◆ What to produce
Please return the listing below word for word, minus its pictures.

◆ Stored data
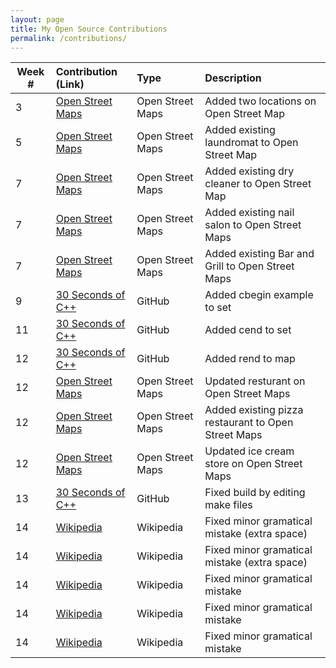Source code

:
 ```yaml
---
layout: page
title: My Open Source Contributions
permalink: /contributions/
---
```


<!--
Type of the contribution should be "Wikipedia edit", "OpenStreet Map feature", "Project Documentation", "Project Code", "Blog Edit", etc.

The description should include a brief summary of what you did.

Replace the first row below with your contribution.

-->





| Week #       | Contribution (Link)  | Type  | Description |
|---|:---|:---|:---|
|  3   | [Open Street Maps](https://www.openstreetmap.org/user/Nerouse/history#map=19/40.72130/-73.99549)   |  Open Street Maps   |  Added two locations on Open Street Map    |
|  5   |   [Open Street Maps](https://www.openstreetmap.org/changeset/75166148)  |  Open Street Maps   |   Added existing laundromat to Open Street Map   |
|   7  |   [Open Street Maps](https://www.openstreetmap.org/changeset/76021079)  |  Open Street Maps   |   Added existing dry cleaner to Open Street Map   |
|   7  |   [Open Street Maps](https://www.openstreetmap.org/changeset/76021189)  |   Open Street Maps  |   Added existing nail salon to Open Street Maps   |
|  7   |  [Open Street Maps](https://www.openstreetmap.org/changeset/76021233)   |  Open Street Maps   |   Added existing Bar and Grill to Open Street Maps   |
|   9  |  [30 Seconds of C++](https://github.com/Bhupesh-V/30-seconds-of-cpp)   |   GitHub   |   Added cbegin example to set   |
|  11   |   [30 Seconds of C++](https://github.com/Bhupesh-V/30-seconds-of-cpp)  |  GitHub   |  Added  cend to set   |
|  12   |   [30 Seconds of C++](https://github.com/Bhupesh-V/30-seconds-of-cpp)  |   GitHub  |    Added rend to map  |
|  12   |  [Open Street Maps](https://www.openstreetmap.org/changeset/77290785)   |  Open Street Maps   |   Updated resturant on Open Street Maps   |
|  12   |  [Open Street Maps](https://www.openstreetmap.org/changeset/77290972)   |  Open Street Maps   |   Added existing pizza restaurant to Open Street Maps   |
|  12   |  [Open Street Maps](https://www.openstreetmap.org/changeset/77291107)   |  Open Street Maps   |   Updated ice cream store on Open Street Maps   |
|  13   |   [30 Seconds of C++](https://github.com/Bhupesh-V/30-seconds-of-cpp)  |  GitHub   |  Fixed build by editing make files   |
|  14   |   [Wikipedia](https://en.wikipedia.org/wiki/Special:Contributions/Nerouse)  |  Wikipedia   |  Fixed minor gramatical mistake (extra space)   |
|  14   |   [Wikipedia](https://en.wikipedia.org/wiki/Special:Contributions/Nerouse)  |  Wikipedia   |  Fixed minor gramatical mistake (extra space)   |
|  14   |   [Wikipedia](https://en.wikipedia.org/wiki/Special:Contributions/Nerouse)  |  Wikipedia   |  Fixed minor gramatical mistake   |
|  14   |   [Wikipedia](https://en.wikipedia.org/wiki/Special:Contributions/Nerouse)  |  Wikipedia   |  Fixed minor gramatical mistake   |
|  14   |   [Wikipedia](https://en.wikipedia.org/wiki/Special:Contributions/Nerouse)  |  Wikipedia   |  Fixed minor gramatical mistake   |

◆ Written reply
Source code

:
 ```yaml
---
layout: page
title: My Open Source Contributions
permalink: /contributions/
---
```


<!--
Type of the contribution should be "Wikipedia edit", "OpenStreet Map feature", "Project Documentation", "Project Code", "Blog Edit", etc.

The description should include a brief summary of what you did.

Replace the first row below with your contribution.

-->





| Week #       | Contribution (Link)  | Type  | Description |
|---|:---|:---|:---|
|  3   | [Open Street Maps](https://www.openstreetmap.org/user/Nerouse/history#map=19/40.72130/-73.99549)   |  Open Street Maps   |  Added two locations on Open Street Map    |
|  5   |   [Open Street Maps](https://www.openstreetmap.org/changeset/75166148)  |  Open Street Maps   |   Added existing laundromat to Open Street Map   |
|   7  |   [Open Street Maps](https://www.openstreetmap.org/changeset/76021079)  |  Open Street Maps   |   Added existing dry cleaner to Open Street Map   |
|   7  |   [Open Street Maps](https://www.openstreetmap.org/changeset/76021189)  |   Open Street Maps  |   Added existing nail salon to Open Street Maps   |
|  7   |  [Open Street Maps](https://www.openstreetmap.org/changeset/76021233)   |  Open Street Maps   |   Added existing Bar and Grill to Open Street Maps   |
|   9  |  [30 Seconds of C++](https://github.com/Bhupesh-V/30-seconds-of-cpp)   |   GitHub   |   Added cbegin example to set   |
|  11   |   [30 Seconds of C++](https://github.com/Bhupesh-V/30-seconds-of-cpp)  |  GitHub   |  Added  cend to set   |
|  12   |   [30 Seconds of C++](https://github.com/Bhupesh-V/30-seconds-of-cpp)  |   GitHub  |    Added rend to map  |
|  12   |  [Open Street Maps](https://www.openstreetmap.org/changeset/77290785)   |  Open Street Maps   |   Updated resturant on Open Street Maps   |
|  12   |  [Open Street Maps](https://www.openstreetmap.org/changeset/77290972)   |  Open Street Maps   |   Added existing pizza restaurant to Open Street Maps   |
|  12   |  [Open Street Maps](https://www.openstreetmap.org/changeset/77291107)   |  Open Street Maps   |   Updated ice cream store on Open Street Maps   |
|  13   |   [30 Seconds of C++](https://github.com/Bhupesh-V/30-seconds-of-cpp)  |  GitHub   |  Fixed build by editing make files   |
|  14   |   [Wikipedia](https://en.wikipedia.org/wiki/Special:Contributions/Nerouse)  |  Wikipedia   |  Fixed minor gramatical mistake (extra space)   |
|  14   |   [Wikipedia](https://en.wikipedia.org/wiki/Special:Contributions/Nerouse)  |  Wikipedia   |  Fixed minor gramatical mistake (extra space)   |
|  14   |   [Wikipedia](https://en.wikipedia.org/wiki/Special:Contributions/Nerouse)  |  Wikipedia   |  Fixed minor gramatical mistake   |
|  14   |   [Wikipedia](https://en.wikipedia.org/wiki/Special:Contributions/Nerouse)  |  Wikipedia   |  Fixed minor gramatical mistake   |
|  14   |   [Wikipedia](https://en.wikipedia.org/wiki/Special:Contributions/Nerouse)  |  Wikipedia   |  Fixed minor gramatical mistake   |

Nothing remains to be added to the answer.